Through these measures, Effy AI ensures the integrity and security of our systems and data, adapting to the challenges posed by a flexible work environment while safeguarding against potential threats.
Infrastructure
Effy AI’s infrastructure is hosted on Amazon Web Services with the highest security certifications: https://aws.amazon.com/ru/security/
All infrastructure components, including virtual machines, containers, and databases, are patched automatically to mitigate known vulnerabilities. This ensures that Effy AI’s systems are always protected against emerging threats.
Effy AI uses automated backup solutions to store encrypted copies of all critical data. A disaster recovery plan is in place, including automated failover systems, to ensure minimal downtime and data loss in the event of an incident.
Endpoint Security
Effy AI applies stringent endpoint security controls to protect all devices interacting with its network. Employee and contractor devices are required to comply with internal security policies.

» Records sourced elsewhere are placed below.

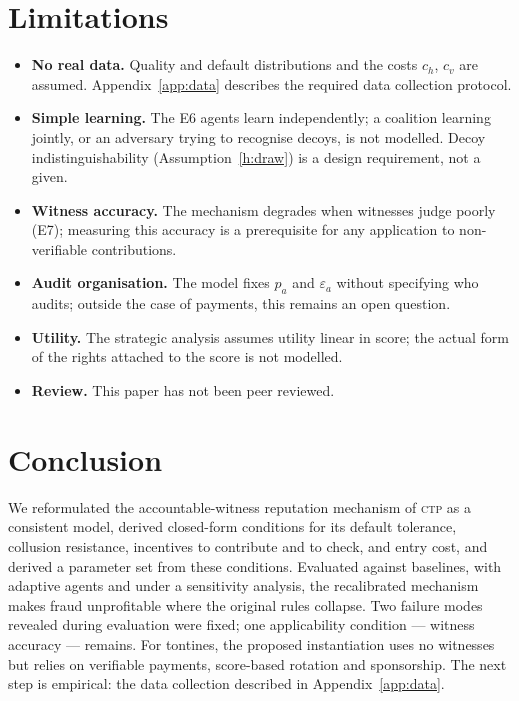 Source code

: \documentclass[11pt,a4paper]{article}
\theoremstyle{plain}
\theoremstyle{definition}
\theoremstyle{remark}
\newcommand{\CTP}{\textsc{ctp}}
\newcommand{\1}{\mathbf{1}}
\begin{document}
\section{Limitations}
\label{sec:limits}

\begin{itemize}
  \item \textbf{No real data.} Quality and default distributions and the costs
    $c_h$, $c_v$ are assumed. Appendix~\ref{app:data} describes the required
    data collection protocol.
  \item \textbf{Simple learning.} The E6 agents learn independently; a
    coalition learning jointly, or an adversary trying to recognise decoys, is
    not modelled. Decoy indistinguishability (Assumption~\ref{h:draw}) is a
    design requirement, not a given.
  \item \textbf{Witness accuracy.} The mechanism degrades when witnesses judge
    poorly (E7); measuring this accuracy is a prerequisite for any application
    to non-verifiable contributions.
  \item \textbf{Audit organisation.} The model fixes $p_a$ and
    $\varepsilon_a$ without specifying who audits; outside the case of
    payments, this remains an open question.
  \item \textbf{Utility.} The strategic analysis assumes utility linear in
    score; the actual form of the rights attached to the score is not modelled.
  \item \textbf{Review.} This paper has not been peer reviewed.
\end{itemize}

\section{Conclusion}

We reformulated the accountable-witness reputation mechanism of \CTP{} as a
consistent model, derived closed-form conditions for its default tolerance,
collusion resistance, incentives to contribute and to check, and entry cost,
and derived a parameter set from these conditions. Evaluated against baselines,
with adaptive agents and under a sensitivity analysis, the recalibrated
mechanism makes fraud unprofitable where the original rules collapse. Two
failure modes revealed during evaluation were fixed; one applicability
condition --- witness accuracy --- remains. For tontines, the proposed
instantiation uses no witnesses but relies on verifiable payments, score-based
rotation and sponsorship. The next step is empirical: the data collection
described in Appendix~\ref{app:data}.
\end{document}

All endpoints are equipped with up-to-date antivirus and anti-malware solutions, featuring real-time scanning and behavioral analysis. Detected threats are promptly isolated and reported to our security teams for further investigation.
Effy AI utilizes Endpoint Detection and Response (EDR) solutions to continuously monitor endpoint activity, detect suspicious behavior, and respond swiftly to potential threats. These EDR solutions provide deep visibility into endpoint health and security status, facilitating prompt remediation.

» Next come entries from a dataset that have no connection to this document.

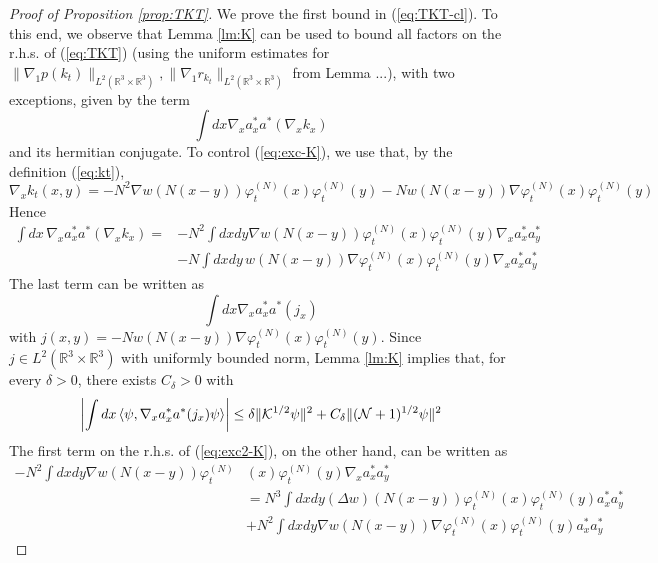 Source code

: \documentclass[11pt,a4paper,DIV11]{scrartcl}	%
\newcommand{\bR}{{\mathbb R}}
\newcommand{\cK}{{\cal K}}
\newcommand{\cN}{{\cal N}}
\begin{document}
\begin{proof}[Proof of Proposition \ref{prop:TKT}] 
We prove the first bound in (\ref{eq:TKT-cl}). To this end, we observe that Lemma \ref{lm:K} can be used to bound all factors on the r.h.s. of (\ref{eq:TKT})  (using the uniform estimates for $\| \nabla_1 p (k_t) \|_{L^2 (\bR^3 \times \bR^3)}, \| \nabla_1 r_{k_t} \|_{L^2 (\bR^3 \times \bR^3)}$ from Lemma ...), with two exceptions, given by the term
\begin{equation}\label{eq:exc-K} \int dx \nabla_x a^*_x a^* (\nabla_x k_x) \end{equation}
and its hermitian conjugate. To control (\ref{eq:exc-K}), we use that, by the definition (\ref{eq:kt}), 
\[ \nabla_x k_t (x,y) = - N^2 \nabla w (N (x-y)) \varphi_t^{(N)} (x) \varphi_t^{(N)} (y) - N w (N (x-y)) \nabla\varphi_t^{(N)} (x) \varphi_t^{(N)} (y)  \]
Hence
\begin{equation}\label{eq:exc2-K} \begin{split} 
\int dx \, \nabla_x a_x^* a^* (\nabla_x k_x)  = &- N^2 \int dx dy \nabla w (N (x-y)) \varphi_t^{(N)} (x) \varphi_t^{(N)} (y) \nabla_x a^*_x a_y^* \\ &- N \int dx dy \, w(N (x-y)) \nabla \varphi_t^{(N)} (x) \varphi_t^{(N)} (y) \nabla_x a_x^* a_y^*   \end{split}\end{equation}
The last term can be written as
\begin{equation} \int dx  \nabla_x a_x^* a^* (j_x) \end{equation}
with $j(x,y) = -N w(N (x-y)) \nabla \varphi_t^{(N)} (x) \varphi_t^{(N)} (y)$. Since $j \in L^2 (\bR^3 \times \bR^3)$ with uniformly bounded norm, Lemma \ref{lm:K} implies that, for every $\delta > 0$, there exists $C_\delta >0$ with
\begin{equation}\label{eq:exc3-K} \left| \int dx \, \langle \psi , \nabla_x a_x^* a^* (j_x) \psi \rangle \right| \leq \delta \| \cK^{1/2} \psi \|^2 + C_\delta \| (\cN + 1)^{1/2} \psi \|^2 \end{equation}
The first term on the r.h.s. of (\ref{eq:exc2-K}), on the other hand, can be written as
\[ \begin{split}
- N^2 \int dx dy \nabla w (N (x-y)) \varphi_t^{(N)} &(x) \varphi_t^{(N)} (y) \nabla_x a^*_x a_y^* \\ &=
 N^3 \int dx dy (\Delta w) (N (x-y)) \varphi_t^{(N)} (x) \varphi_t^{(N)} (y) a^*_x a_y^* \\ &+ N^2 \int dx dy \nabla w (N (x-y)) \nabla \varphi^{(N)}_t (x) \varphi_t^{(N)} (y) a_x^* a_y^* \end{split} \]

\end{proof}
\end{document}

Given our remote operational model, we do not have a corporate network. Consequently, USB storage devices are prohibited within our organization, eliminating the need for systems to control or secure them. This policy further reduces potential security risks.
Effy AI remains committed to ensuring that all devices, whether company-issued or personally owned (BYOD), are secured through appropriate technical and administrative measures as our team continues to grow.